On the occasion of Fashion Week and following the last controversy over the low number of black models on the catwalk, I wondered what is the place of black beauty in the cutthroat world of modelling. What allows black women access to modelling? Who are the influential black models? What are their contributions?
The first black mannequins were employed in stereotypical roles in promoting products associated with colonialism and slavery.

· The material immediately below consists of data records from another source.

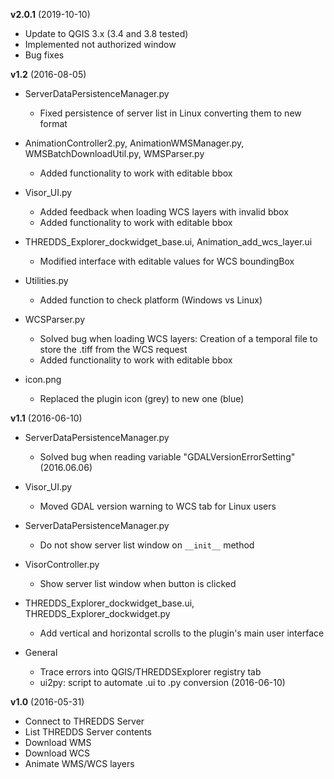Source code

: **v2.0.1** (2019-10-10)

- Update to QGIS 3.x (3.4 and 3.8 tested)
- Implemented not authorized window
- Bug fixes

**v1.2** (2016-08-05)

- ServerDataPersistenceManager.py

  - Fixed persistence of server list in Linux converting them to new format

- AnimationController2.py, AnimationWMSManager.py, WMSBatchDownloadUtil.py, WMSParser.py

  - Added functionality to work with editable bbox

- Visor_UI.py

  - Added feedback when loading WCS layers with invalid bbox
  - Added functionality to work with editable bbox

- THREDDS_Explorer_dockwidget_base.ui, Animation_add_wcs_layer.ui

  - Modified interface with editable values for WCS boundingBox

- Utilities.py

  - Added function to check platform (Windows vs Linux)

- WCSParser.py

  - Solved bug when loading WCS layers: Creation of a temporal file to store the .tiff from the WCS request
  - Added functionality to work with editable bbox

- icon.png
  - Replaced the plugin icon (grey) to new one (blue)

**v1.1** (2016-06-10)

- ServerDataPersistenceManager.py

  - Solved bug when reading variable "GDALVersionErrorSetting" (2016.06.06)

- Visor_UI.py

  - Moved GDAL version warning to WCS tab for Linux users

- ServerDataPersistenceManager.py

  - Do not show server list window on `__init__` method

- VisorController.py

  - Show server list window when button is clicked

- THREDDS_Explorer_dockwidget_base.ui, THREDDS_Explorer_dockwidget.py

  - Add vertical and horizontal scrolls to the plugin's main user interface

- General
  - Trace errors into QGIS/THREDDSExplorer registry tab
  - ui2py: script to automate .ui to .py conversion (2016-06-10)

**v1.0** (2016-05-31)

- Connect to THREDDS Server
- List THREDDS Server contents
- Download WMS
- Download WCS
- Animate WMS/WCS layers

In 1918, the South African Maurice Hunter became the first black male model earning $ 25 per job for different roles of butlers , drivers and porters in ads for cigarettes or alcohol.

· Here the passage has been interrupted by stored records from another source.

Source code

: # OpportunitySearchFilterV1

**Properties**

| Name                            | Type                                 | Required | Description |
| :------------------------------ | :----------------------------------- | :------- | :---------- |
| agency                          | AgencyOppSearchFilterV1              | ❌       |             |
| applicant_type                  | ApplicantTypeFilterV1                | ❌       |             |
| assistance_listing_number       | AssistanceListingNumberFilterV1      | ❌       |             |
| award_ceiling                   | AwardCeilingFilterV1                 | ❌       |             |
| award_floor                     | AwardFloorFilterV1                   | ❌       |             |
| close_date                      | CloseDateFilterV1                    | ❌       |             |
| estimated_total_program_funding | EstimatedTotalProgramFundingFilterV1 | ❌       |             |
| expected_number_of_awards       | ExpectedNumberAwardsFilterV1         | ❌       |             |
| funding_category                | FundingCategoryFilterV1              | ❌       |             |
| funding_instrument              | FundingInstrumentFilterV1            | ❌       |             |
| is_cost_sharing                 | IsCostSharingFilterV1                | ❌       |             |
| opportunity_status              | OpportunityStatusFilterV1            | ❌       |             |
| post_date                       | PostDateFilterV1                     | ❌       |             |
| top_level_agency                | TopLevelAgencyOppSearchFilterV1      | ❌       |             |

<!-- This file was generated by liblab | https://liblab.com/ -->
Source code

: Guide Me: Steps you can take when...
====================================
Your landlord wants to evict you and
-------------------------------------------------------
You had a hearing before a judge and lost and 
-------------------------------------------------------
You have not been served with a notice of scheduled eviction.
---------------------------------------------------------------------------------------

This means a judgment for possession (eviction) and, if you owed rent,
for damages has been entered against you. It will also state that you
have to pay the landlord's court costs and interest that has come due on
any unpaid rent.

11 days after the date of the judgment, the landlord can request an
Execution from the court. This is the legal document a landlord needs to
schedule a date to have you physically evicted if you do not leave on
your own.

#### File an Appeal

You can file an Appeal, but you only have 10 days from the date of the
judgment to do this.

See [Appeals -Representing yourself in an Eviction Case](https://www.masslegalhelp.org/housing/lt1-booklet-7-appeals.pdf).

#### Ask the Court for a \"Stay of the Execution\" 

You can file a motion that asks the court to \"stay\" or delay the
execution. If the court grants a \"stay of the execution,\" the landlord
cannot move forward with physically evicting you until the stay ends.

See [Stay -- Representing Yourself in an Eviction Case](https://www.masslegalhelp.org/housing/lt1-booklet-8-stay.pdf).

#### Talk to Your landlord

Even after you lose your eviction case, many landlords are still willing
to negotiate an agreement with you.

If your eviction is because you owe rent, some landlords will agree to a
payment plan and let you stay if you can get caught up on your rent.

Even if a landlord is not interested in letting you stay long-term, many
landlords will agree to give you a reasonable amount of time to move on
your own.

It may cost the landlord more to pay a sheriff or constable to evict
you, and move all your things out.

Newspapers owned by African Americans, such as The Messenger, The Chicago Defender, Opportunity and the NAACP ‘S The Crisis, began offering new opportunities for African-American models in advertising of consumer products.
The emergence of African-American cosmetic companies
In the 1920s and 1930s, African-American cosmetic and hair product advertising featured relatively few professional models selling products. Many companies turned to famous African American stars of stage, screen, and nightclubs. The Madam C.J. Walker Company often used Walker herself in advertisements even some years after her death in 1919.The Walker advertisements also used prominent African American society women, preachers’ wives, and community leaders in ads. Often, cosmetics companies used sketches and illustrations of women in advertisements, which may or may not have been inspired by real African-American women. Black models, which should be an obvious choice for this kind of work, were excluded because they were not famous.
By the 1930s, companies like Nadinola, Palmer, Poro, Apex, and Walker regularly used photography and often featured the same model over and over in advertisements.
By the 1940s, and especially in the 1950s and 1960s, black cosmetics advertisers used models regularly, reflecting the role black models now play in commercial beauty culture as representative of ideal beauty.
The birth of African-American magazines
In November 1945 the weekly magazine, Ebony, was created. John H. Johnson wrote in his autobiography, ‘we helped create new jobs for Blacks in advertising and related fields. Back then there were no Black ad agencies or Black models. We helped change all that. We stressed the importance of using Black models.’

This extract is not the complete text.